日本コカ・コーラがリリースしたスマホアプリ「Coke ON」。4月7日、アプリに関する発表会が開催された。取材記者ならわかることだが、アプリのために発表会が開催されるのは、もはや極めて稀。かつそこに同社の代表が登壇したのだから、いかに重要な発表会であったかがよくわかる。

実はこの「Coke ON」、「コカ・コーラ デジタルマーケティング3.0」の中核に位置づけられるアプリだ。マーケティング1.0でオウンドメディアの推進を打ち出し、マーケティング2.0でFacebookやLINE、Twitterといったソーシャルメディアの活用を進めた。3度目の区切りでアプリを活用しようというわけだ。

「Coke ON」の最大の特徴は、ドリンクチケットだろう。アプリをダウンロードしたスマホと、対応自販機とをBluetoothで接続する。対応自販機にお金を入れ、ドリンクを買うと、アプリにスタンプが1つ刻印される。それを15個集めると、1本無料でもらえるチケットが付与される。
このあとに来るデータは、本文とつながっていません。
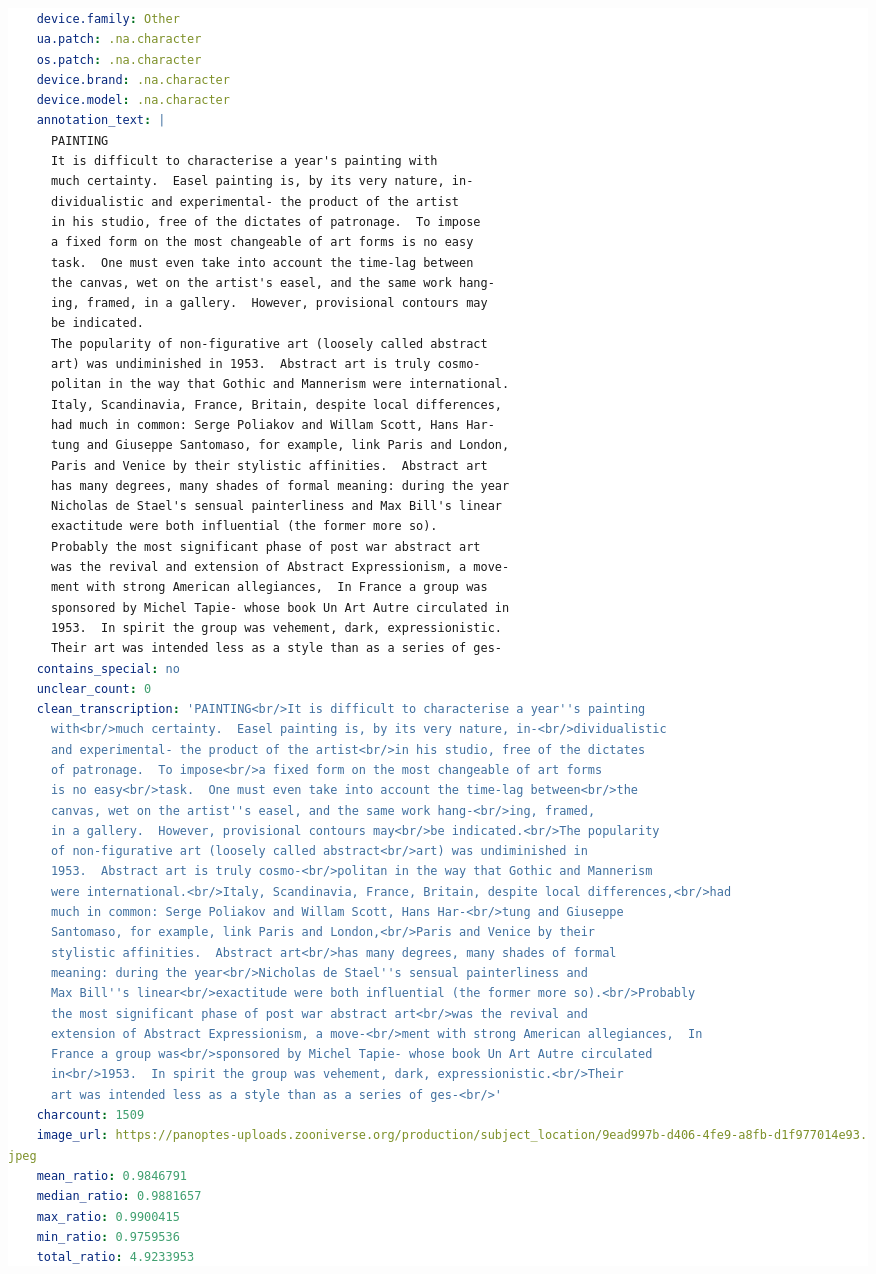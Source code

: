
 ```yaml
    device.family: Other
    ua.patch: .na.character
    os.patch: .na.character
    device.brand: .na.character
    device.model: .na.character
    annotation_text: |
      PAINTING
      It is difficult to characterise a year's painting with
      much certainty.  Easel painting is, by its very nature, in-
      dividualistic and experimental- the product of the artist
      in his studio, free of the dictates of patronage.  To impose
      a fixed form on the most changeable of art forms is no easy
      task.  One must even take into account the time-lag between
      the canvas, wet on the artist's easel, and the same work hang-
      ing, framed, in a gallery.  However, provisional contours may
      be indicated.
      The popularity of non-figurative art (loosely called abstract
      art) was undiminished in 1953.  Abstract art is truly cosmo-
      politan in the way that Gothic and Mannerism were international.
      Italy, Scandinavia, France, Britain, despite local differences,
      had much in common: Serge Poliakov and Willam Scott, Hans Har-
      tung and Giuseppe Santomaso, for example, link Paris and London,
      Paris and Venice by their stylistic affinities.  Abstract art
      has many degrees, many shades of formal meaning: during the year
      Nicholas de Stael's sensual painterliness and Max Bill's linear
      exactitude were both influential (the former more so).
      Probably the most significant phase of post war abstract art
      was the revival and extension of Abstract Expressionism, a move-
      ment with strong American allegiances,  In France a group was
      sponsored by Michel Tapie- whose book Un Art Autre circulated in
      1953.  In spirit the group was vehement, dark, expressionistic.
      Their art was intended less as a style than as a series of ges-
    contains_special: no
    unclear_count: 0
    clean_transcription: 'PAINTING<br/>It is difficult to characterise a year''s painting
      with<br/>much certainty.  Easel painting is, by its very nature, in-<br/>dividualistic
      and experimental- the product of the artist<br/>in his studio, free of the dictates
      of patronage.  To impose<br/>a fixed form on the most changeable of art forms
      is no easy<br/>task.  One must even take into account the time-lag between<br/>the
      canvas, wet on the artist''s easel, and the same work hang-<br/>ing, framed,
      in a gallery.  However, provisional contours may<br/>be indicated.<br/>The popularity
      of non-figurative art (loosely called abstract<br/>art) was undiminished in
      1953.  Abstract art is truly cosmo-<br/>politan in the way that Gothic and Mannerism
      were international.<br/>Italy, Scandinavia, France, Britain, despite local differences,<br/>had
      much in common: Serge Poliakov and Willam Scott, Hans Har-<br/>tung and Giuseppe
      Santomaso, for example, link Paris and London,<br/>Paris and Venice by their
      stylistic affinities.  Abstract art<br/>has many degrees, many shades of formal
      meaning: during the year<br/>Nicholas de Stael''s sensual painterliness and
      Max Bill''s linear<br/>exactitude were both influential (the former more so).<br/>Probably
      the most significant phase of post war abstract art<br/>was the revival and
      extension of Abstract Expressionism, a move-<br/>ment with strong American allegiances,  In
      France a group was<br/>sponsored by Michel Tapie- whose book Un Art Autre circulated
      in<br/>1953.  In spirit the group was vehement, dark, expressionistic.<br/>Their
      art was intended less as a style than as a series of ges-<br/>'
    charcount: 1509
    image_url: https://panoptes-uploads.zooniverse.org/production/subject_location/9ead997b-d406-4fe9-a8fb-d1f977014e93.jpeg
    mean_ratio: 0.9846791
    median_ratio: 0.9881657
    max_ratio: 0.9900415
    min_ratio: 0.9759536
    total_ratio: 4.9233953
```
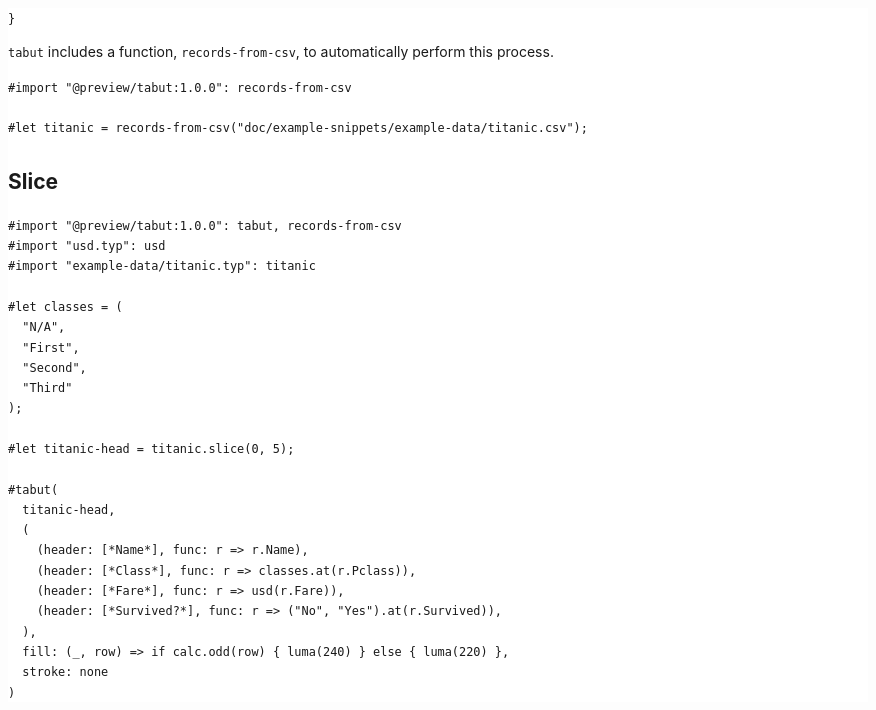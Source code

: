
 ``` typ
}
```

</div>

`tabut` includes a function, `records-from-csv`, to automatically
perform this process.

<div>

``` typ
#import "@preview/tabut:1.0.0": records-from-csv

#let titanic = records-from-csv("doc/example-snippets/example-data/titanic.csv");
```

</div>

</div>

<div>

## Slice <span id="slice"></span>

<div>

``` typ
#import "@preview/tabut:1.0.0": tabut, records-from-csv
#import "usd.typ": usd
#import "example-data/titanic.typ": titanic

#let classes = (
  "N/A",
  "First", 
  "Second", 
  "Third"
);

#let titanic-head = titanic.slice(0, 5);

#tabut(
  titanic-head,
  ( 
    (header: [*Name*], func: r => r.Name), 
    (header: [*Class*], func: r => classes.at(r.Pclass)),
    (header: [*Fare*], func: r => usd(r.Fare)), 
    (header: [*Survived?*], func: r => ("No", "Yes").at(r.Survived)), 
  ),
  fill: (_, row) => if calc.odd(row) { luma(240) } else { luma(220) }, 
  stroke: none
)
```

</div>

<div>
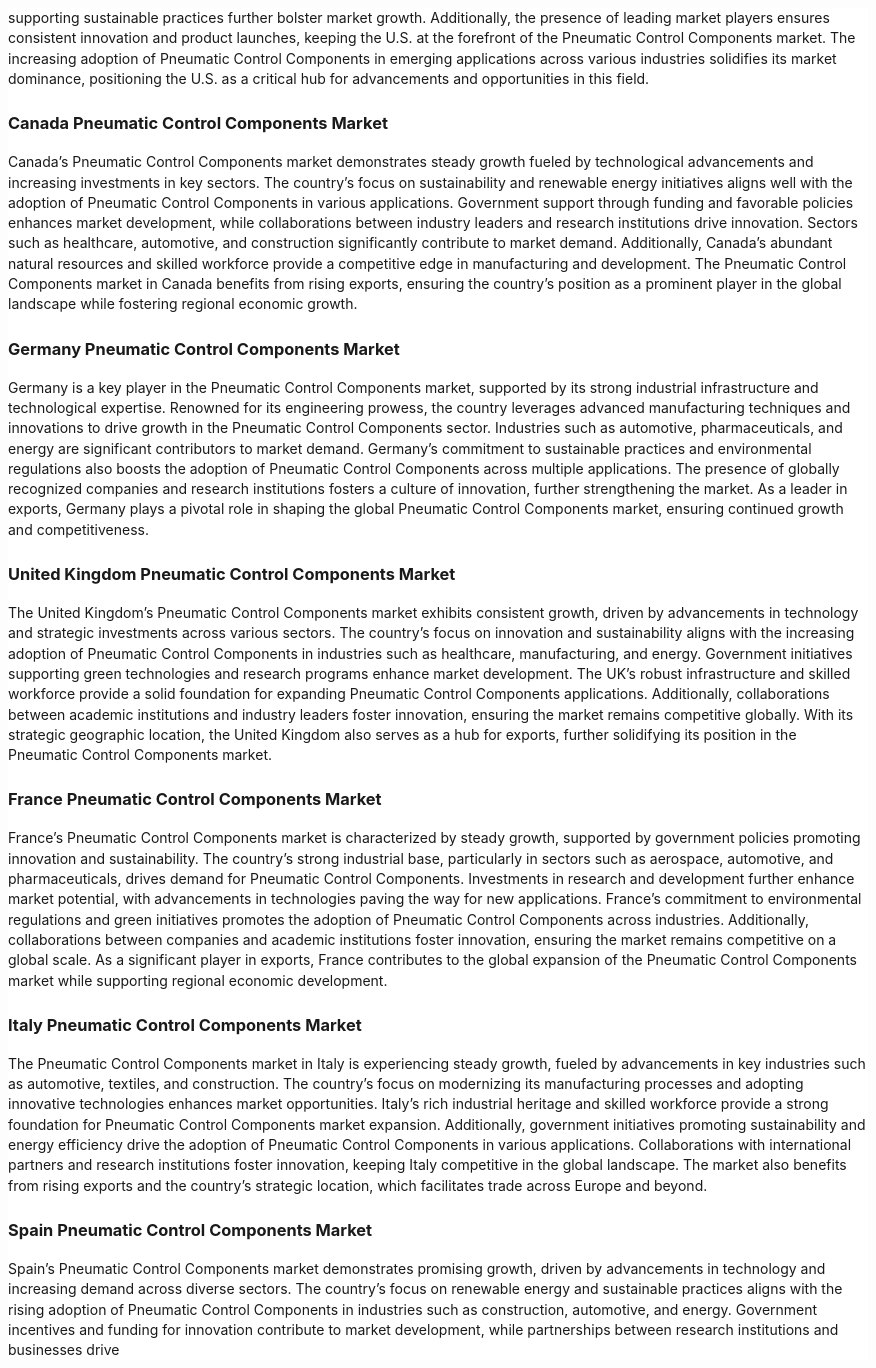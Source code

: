 supporting sustainable practices further bolster market growth. Additionally, the presence of leading market players ensures consistent innovation and product launches, keeping the U.S. at the forefront of the Pneumatic Control Components market. The increasing adoption of Pneumatic Control Components in emerging applications across various industries solidifies its market dominance, positioning the U.S. as a critical hub for advancements and opportunities in this field.</p><h3>Canada Pneumatic Control Components Market</h3><p>Canada&rsquo;s Pneumatic Control Components market demonstrates steady growth fueled by technological advancements and increasing investments in key sectors. The country&rsquo;s focus on sustainability and renewable energy initiatives aligns well with the adoption of Pneumatic Control Components in various applications. Government support through funding and favorable policies enhances market development, while collaborations between industry leaders and research institutions drive innovation. Sectors such as healthcare, automotive, and construction significantly contribute to market demand. Additionally, Canada&rsquo;s abundant natural resources and skilled workforce provide a competitive edge in manufacturing and development. The Pneumatic Control Components market in Canada benefits from rising exports, ensuring the country&rsquo;s position as a prominent player in the global landscape while fostering regional economic growth.</p><h3>Germany Pneumatic Control Components Market</h3><p>Germany is a key player in the Pneumatic Control Components market, supported by its strong industrial infrastructure and technological expertise. Renowned for its engineering prowess, the country leverages advanced manufacturing techniques and innovations to drive growth in the Pneumatic Control Components sector. Industries such as automotive, pharmaceuticals, and energy are significant contributors to market demand. Germany&rsquo;s commitment to sustainable practices and environmental regulations also boosts the adoption of Pneumatic Control Components across multiple applications. The presence of globally recognized companies and research institutions fosters a culture of innovation, further strengthening the market. As a leader in exports, Germany plays a pivotal role in shaping the global Pneumatic Control Components market, ensuring continued growth and competitiveness.</p><h3>United Kingdom Pneumatic Control Components Market</h3><p>The United Kingdom&rsquo;s Pneumatic Control Components market exhibits consistent growth, driven by advancements in technology and strategic investments across various sectors. The country&rsquo;s focus on innovation and sustainability aligns with the increasing adoption of Pneumatic Control Components in industries such as healthcare, manufacturing, and energy. Government initiatives supporting green technologies and research programs enhance market development. The UK&rsquo;s robust infrastructure and skilled workforce provide a solid foundation for expanding Pneumatic Control Components applications. Additionally, collaborations between academic institutions and industry leaders foster innovation, ensuring the market remains competitive globally. With its strategic geographic location, the United Kingdom also serves as a hub for exports, further solidifying its position in the Pneumatic Control Components market.</p><h3>France Pneumatic Control Components Market</h3><p>France&rsquo;s Pneumatic Control Components market is characterized by steady growth, supported by government policies promoting innovation and sustainability. The country&rsquo;s strong industrial base, particularly in sectors such as aerospace, automotive, and pharmaceuticals, drives demand for Pneumatic Control Components. Investments in research and development further enhance market potential, with advancements in technologies paving the way for new applications. France&rsquo;s commitment to environmental regulations and green initiatives promotes the adoption of Pneumatic Control Components across industries. Additionally, collaborations between companies and academic institutions foster innovation, ensuring the market remains competitive on a global scale. As a significant player in exports, France contributes to the global expansion of the Pneumatic Control Components market while supporting regional economic development.</p><h3>Italy Pneumatic Control Components Market</h3><p>The Pneumatic Control Components market in Italy is experiencing steady growth, fueled by advancements in key industries such as automotive, textiles, and construction. The country&rsquo;s focus on modernizing its manufacturing processes and adopting innovative technologies enhances market opportunities. Italy&rsquo;s rich industrial heritage and skilled workforce provide a strong foundation for Pneumatic Control Components market expansion. Additionally, government initiatives promoting sustainability and energy efficiency drive the adoption of Pneumatic Control Components in various applications. Collaborations with international partners and research institutions foster innovation, keeping Italy competitive in the global landscape. The market also benefits from rising exports and the country&rsquo;s strategic location, which facilitates trade across Europe and beyond.</p><h3>Spain Pneumatic Control Components Market</h3><p>Spain&rsquo;s Pneumatic Control Components market demonstrates promising growth, driven by advancements in technology and increasing demand across diverse sectors. The country&rsquo;s focus on renewable energy and sustainable practices aligns with the rising adoption of Pneumatic Control Components in industries such as construction, automotive, and energy. Government incentives and funding for innovation contribute to market development, while partnerships between research institutions and businesses drive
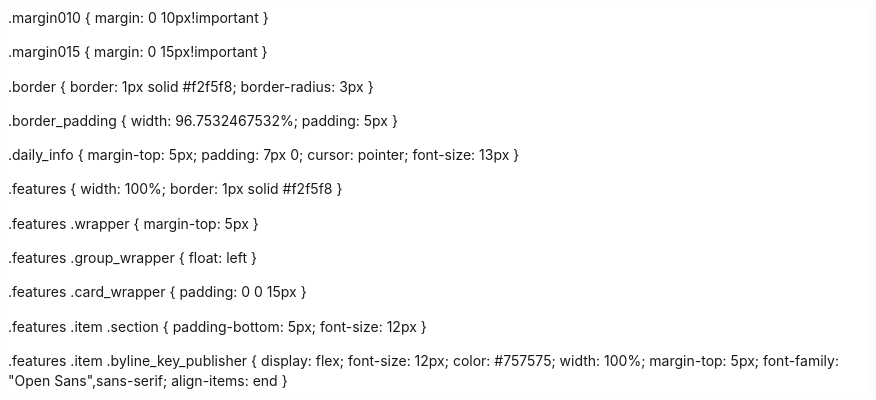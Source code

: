 .margin010 {
    margin: 0 10px!important
}

.margin015 {
    margin: 0 15px!important
}

.border {
    border: 1px solid #f2f5f8;
    border-radius: 3px
}

.border_padding {
    width: 96.7532467532%;
    padding: 5px
}

.daily_info {
    margin-top: 5px;
    padding: 7px 0;
    cursor: pointer;
    font-size: 13px
}

.features {
    width: 100%;
    border: 1px solid #f2f5f8
}

.features .wrapper {
    margin-top: 5px
}

.features .group_wrapper {
    float: left
}

.features .card_wrapper {
    padding: 0 0 15px
}

.features .item .section {
    padding-bottom: 5px;
    font-size: 12px
}

.features .item .byline_key_publisher {
    display: flex;
    font-size: 12px;
    color: #757575;
    width: 100%;
    margin-top: 5px;
    font-family: "Open Sans",sans-serif;
    align-items: end
}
日本コカ・コーラの自販機は全国に100万台ほど設置。年内に14万台が「Coke ON」対応自販機に変わるという

「Coke ON」アプリ。15個のスタンプで無料のドリンクチケットがもらえる

アプリを活用することで、次のようなことも可能になる。リオ五輪で日本人が金メダルをとったらドリンクチケットを発行、気温30度超のエリア限定でアクエリアスのドリンクチケットを発行、といったことだ。前者については、実際に実施する方向であり、後者についても検討中だという。

これらの機能について、消費者からすれば、ちょっとおトクになっただけ、という認識しか持てないかもしれない。しかし、日本コカ・コーラにすれば、消費者と接点を持ち、ブランドや商品メッセージを伝えるためのエンゲージメントを高める大きな武器となりえるのだ。